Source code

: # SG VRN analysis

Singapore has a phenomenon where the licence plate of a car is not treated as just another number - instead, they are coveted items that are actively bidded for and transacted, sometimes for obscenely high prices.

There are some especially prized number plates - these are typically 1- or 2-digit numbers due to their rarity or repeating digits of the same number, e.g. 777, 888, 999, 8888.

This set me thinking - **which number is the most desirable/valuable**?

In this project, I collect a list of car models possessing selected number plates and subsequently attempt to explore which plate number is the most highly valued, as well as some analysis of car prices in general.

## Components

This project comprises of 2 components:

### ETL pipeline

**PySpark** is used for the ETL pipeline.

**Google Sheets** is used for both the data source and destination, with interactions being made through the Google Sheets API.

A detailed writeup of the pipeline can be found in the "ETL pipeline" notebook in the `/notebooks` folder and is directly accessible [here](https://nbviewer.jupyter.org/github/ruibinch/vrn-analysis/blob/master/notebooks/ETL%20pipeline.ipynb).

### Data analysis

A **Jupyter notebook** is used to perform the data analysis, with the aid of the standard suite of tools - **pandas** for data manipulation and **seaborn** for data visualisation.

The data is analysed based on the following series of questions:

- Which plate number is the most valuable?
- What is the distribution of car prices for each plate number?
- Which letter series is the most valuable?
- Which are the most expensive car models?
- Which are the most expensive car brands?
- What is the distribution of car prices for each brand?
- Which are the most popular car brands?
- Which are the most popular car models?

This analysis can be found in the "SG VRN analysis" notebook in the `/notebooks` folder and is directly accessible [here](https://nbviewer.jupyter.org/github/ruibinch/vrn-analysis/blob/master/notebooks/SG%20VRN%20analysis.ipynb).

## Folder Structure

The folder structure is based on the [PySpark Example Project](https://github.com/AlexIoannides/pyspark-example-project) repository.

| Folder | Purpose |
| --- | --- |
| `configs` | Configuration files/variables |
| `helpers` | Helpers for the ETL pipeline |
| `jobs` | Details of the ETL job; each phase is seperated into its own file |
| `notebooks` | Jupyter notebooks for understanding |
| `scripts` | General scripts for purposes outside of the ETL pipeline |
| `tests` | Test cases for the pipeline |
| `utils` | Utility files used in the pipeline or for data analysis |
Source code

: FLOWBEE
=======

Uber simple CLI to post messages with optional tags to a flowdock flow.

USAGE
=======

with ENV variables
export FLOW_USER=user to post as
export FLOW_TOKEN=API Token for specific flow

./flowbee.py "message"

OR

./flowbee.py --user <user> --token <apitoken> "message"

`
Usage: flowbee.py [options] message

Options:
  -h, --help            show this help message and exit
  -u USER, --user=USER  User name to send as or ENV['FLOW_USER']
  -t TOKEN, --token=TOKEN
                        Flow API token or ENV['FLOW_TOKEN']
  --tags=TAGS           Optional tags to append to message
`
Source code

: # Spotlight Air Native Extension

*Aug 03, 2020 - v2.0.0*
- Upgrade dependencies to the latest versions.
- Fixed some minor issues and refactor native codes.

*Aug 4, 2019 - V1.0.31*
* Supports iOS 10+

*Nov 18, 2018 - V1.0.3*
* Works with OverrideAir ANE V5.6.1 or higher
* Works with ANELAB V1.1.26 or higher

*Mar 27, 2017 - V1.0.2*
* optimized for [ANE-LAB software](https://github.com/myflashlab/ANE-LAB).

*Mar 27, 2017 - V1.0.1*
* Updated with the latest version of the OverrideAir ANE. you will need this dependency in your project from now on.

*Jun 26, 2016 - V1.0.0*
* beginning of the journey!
━━━━━━━━━━━━━━━━━━━━
- Exercise directions
What lines of the data include the word "brands"? Copy each of them.

- Result of this task
- Which are the most expensive car brands?
- Which are the most popular car brands?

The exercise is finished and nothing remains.